**What you need to do:** Transcribe the stretch of entries below from the line with "Akan NAme generator" through the line with "- Integrar su", exactly and with both ends included; leave out all other lines.

**Source texts of formatted documents:**

================================

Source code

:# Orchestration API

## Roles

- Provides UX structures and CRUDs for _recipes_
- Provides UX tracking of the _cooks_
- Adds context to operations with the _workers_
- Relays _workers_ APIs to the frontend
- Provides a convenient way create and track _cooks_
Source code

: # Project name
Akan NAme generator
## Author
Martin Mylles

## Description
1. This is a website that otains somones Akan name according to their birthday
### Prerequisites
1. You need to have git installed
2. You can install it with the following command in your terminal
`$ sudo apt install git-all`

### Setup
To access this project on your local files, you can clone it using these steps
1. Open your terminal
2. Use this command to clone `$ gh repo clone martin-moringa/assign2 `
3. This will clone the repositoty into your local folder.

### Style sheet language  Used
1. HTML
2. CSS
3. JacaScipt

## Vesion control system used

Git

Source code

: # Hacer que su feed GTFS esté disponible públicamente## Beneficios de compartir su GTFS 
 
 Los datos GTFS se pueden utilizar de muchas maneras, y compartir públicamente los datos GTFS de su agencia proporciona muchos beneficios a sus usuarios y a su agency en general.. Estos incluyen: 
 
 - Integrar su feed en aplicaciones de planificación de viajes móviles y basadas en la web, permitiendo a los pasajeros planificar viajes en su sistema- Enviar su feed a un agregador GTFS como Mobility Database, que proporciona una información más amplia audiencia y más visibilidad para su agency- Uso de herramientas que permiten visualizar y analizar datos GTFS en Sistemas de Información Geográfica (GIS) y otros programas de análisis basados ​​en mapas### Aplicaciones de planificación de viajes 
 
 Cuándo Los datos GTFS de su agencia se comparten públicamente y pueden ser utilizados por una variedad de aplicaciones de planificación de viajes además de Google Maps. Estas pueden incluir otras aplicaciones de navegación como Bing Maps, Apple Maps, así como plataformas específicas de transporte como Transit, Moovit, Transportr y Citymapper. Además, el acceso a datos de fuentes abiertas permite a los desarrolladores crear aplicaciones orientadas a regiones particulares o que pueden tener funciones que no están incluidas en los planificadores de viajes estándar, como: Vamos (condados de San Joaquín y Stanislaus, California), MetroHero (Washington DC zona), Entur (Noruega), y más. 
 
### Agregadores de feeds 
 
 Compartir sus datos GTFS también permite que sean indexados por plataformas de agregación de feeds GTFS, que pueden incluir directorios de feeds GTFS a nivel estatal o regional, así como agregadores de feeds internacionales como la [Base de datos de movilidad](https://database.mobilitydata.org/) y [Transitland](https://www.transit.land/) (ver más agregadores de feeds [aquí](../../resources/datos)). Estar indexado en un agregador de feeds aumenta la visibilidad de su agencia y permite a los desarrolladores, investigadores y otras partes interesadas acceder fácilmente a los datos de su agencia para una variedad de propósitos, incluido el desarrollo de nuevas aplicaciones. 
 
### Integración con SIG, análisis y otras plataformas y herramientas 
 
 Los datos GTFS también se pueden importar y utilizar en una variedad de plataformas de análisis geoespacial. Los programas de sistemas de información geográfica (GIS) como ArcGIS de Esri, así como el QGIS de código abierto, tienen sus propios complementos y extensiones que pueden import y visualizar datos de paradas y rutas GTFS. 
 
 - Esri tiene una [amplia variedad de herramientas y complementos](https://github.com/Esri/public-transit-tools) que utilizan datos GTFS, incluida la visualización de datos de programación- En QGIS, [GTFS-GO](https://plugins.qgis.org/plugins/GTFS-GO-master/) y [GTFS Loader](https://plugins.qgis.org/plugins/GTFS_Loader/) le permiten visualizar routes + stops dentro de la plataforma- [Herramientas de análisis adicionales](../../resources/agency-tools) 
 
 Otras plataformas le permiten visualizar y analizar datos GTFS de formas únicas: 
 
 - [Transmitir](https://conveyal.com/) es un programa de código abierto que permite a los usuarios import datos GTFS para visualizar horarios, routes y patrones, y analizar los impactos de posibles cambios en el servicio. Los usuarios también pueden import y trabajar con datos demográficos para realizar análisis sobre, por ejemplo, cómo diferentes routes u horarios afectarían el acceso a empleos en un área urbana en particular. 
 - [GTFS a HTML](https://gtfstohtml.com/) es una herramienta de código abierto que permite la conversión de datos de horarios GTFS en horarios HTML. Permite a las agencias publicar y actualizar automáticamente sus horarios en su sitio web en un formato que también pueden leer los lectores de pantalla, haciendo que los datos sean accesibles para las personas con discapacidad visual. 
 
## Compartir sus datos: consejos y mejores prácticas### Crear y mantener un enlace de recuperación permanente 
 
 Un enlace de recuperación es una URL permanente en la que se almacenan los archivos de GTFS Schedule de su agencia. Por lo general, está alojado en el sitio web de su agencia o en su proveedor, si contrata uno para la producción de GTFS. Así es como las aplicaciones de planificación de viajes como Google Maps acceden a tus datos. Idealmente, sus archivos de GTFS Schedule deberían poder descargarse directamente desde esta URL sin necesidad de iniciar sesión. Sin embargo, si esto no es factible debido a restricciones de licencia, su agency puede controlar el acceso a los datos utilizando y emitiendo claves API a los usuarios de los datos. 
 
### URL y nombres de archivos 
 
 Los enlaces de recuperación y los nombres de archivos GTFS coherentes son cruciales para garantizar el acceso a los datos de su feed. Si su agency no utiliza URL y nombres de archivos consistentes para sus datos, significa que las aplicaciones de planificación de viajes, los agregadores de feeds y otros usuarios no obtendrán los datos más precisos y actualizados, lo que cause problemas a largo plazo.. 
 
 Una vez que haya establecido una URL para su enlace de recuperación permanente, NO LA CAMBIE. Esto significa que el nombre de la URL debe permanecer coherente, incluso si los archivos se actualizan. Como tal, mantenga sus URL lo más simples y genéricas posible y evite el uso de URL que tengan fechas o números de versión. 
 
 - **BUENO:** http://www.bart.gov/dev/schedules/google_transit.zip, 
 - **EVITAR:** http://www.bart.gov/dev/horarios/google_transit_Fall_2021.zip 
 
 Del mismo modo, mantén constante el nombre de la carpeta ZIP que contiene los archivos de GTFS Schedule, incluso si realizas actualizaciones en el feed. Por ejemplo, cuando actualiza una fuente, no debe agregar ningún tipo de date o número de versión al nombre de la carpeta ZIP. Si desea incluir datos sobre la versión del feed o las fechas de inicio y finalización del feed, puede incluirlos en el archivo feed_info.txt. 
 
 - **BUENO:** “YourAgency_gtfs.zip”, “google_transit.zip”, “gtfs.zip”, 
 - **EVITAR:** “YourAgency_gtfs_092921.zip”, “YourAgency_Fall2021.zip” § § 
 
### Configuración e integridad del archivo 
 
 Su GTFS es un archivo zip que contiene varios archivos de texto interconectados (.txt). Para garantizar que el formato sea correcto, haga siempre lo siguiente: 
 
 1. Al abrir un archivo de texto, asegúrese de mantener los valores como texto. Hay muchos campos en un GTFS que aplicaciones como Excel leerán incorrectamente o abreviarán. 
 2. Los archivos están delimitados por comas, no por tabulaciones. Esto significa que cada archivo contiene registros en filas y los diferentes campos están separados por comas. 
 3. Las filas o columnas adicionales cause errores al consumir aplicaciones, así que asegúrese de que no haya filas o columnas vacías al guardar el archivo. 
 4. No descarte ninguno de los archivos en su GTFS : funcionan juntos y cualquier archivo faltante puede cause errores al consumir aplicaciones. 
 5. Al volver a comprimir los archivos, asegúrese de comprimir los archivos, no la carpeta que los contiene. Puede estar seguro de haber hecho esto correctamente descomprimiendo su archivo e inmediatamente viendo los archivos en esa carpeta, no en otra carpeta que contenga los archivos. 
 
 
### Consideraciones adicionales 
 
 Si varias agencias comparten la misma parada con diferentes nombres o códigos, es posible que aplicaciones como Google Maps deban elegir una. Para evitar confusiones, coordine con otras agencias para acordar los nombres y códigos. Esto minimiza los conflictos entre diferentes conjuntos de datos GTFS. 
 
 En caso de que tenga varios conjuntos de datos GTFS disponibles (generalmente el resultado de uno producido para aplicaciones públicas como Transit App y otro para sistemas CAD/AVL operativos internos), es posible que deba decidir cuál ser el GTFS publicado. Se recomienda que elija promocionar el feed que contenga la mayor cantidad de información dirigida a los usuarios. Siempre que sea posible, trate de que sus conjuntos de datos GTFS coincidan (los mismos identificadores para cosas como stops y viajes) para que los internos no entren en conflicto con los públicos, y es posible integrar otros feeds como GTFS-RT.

================================

**Solution:**
Akan NAme generator
## Author
Martin Mylles

## Description
1. This is a website that otains somones Akan name according to their birthday
### Prerequisites
1. You need to have git installed
2. You can install it with the following command in your terminal
`$ sudo apt install git-all`

### Setup
To access this project on your local files, you can clone it using these steps
1. Open your terminal
2. Use this command to clone `$ gh repo clone martin-moringa/assign2 `
3. This will clone the repositoty into your local folder.

### Style sheet language  Used
1. HTML
2. CSS
3. JacaScipt

## Vesion control system used

Git

Source code

: # Hacer que su feed GTFS esté disponible públicamente## Beneficios de compartir su GTFS 
 
 Los datos GTFS se pueden utilizar de muchas maneras, y compartir públicamente los datos GTFS de su agencia proporciona muchos beneficios a sus usuarios y a su agency en general.. Estos incluyen: 
 
 - Integrar su feed en aplicaciones de planificación de viajes móviles y basadas en la web, permitiendo a los pasajeros planificar viajes en su sistema- Enviar su feed a un agregador GTFS como Mobility Database, que proporciona una información más amplia audiencia y más visibilidad para su agency- Uso de herramientas que permiten visualizar y analizar datos GTFS en Sistemas de Información Geográfica (GIS) y otros programas de análisis basados ​​en mapas### Aplicaciones de planificación de viajes 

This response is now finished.